> **WHAT YOU ARE ASKED TO DO**
Give back every record word for word, keeping the pictures out.

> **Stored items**
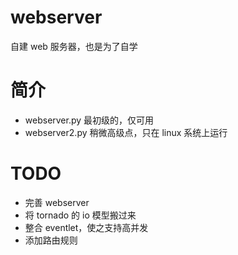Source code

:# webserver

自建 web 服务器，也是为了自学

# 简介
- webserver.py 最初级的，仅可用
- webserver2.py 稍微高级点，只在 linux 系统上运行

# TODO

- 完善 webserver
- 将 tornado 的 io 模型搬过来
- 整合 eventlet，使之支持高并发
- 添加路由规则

> **SOLUTION TO THE PROBLEM**
Source code

:# webserver

自建 web 服务器，也是为了自学

# 简介
- webserver.py 最初级的，仅可用
- webserver2.py 稍微高级点，只在 linux 系统上运行

# TODO

- 完善 webserver
- 将 tornado 的 io 模型搬过来
- 整合 eventlet，使之支持高并发
- 添加路由规则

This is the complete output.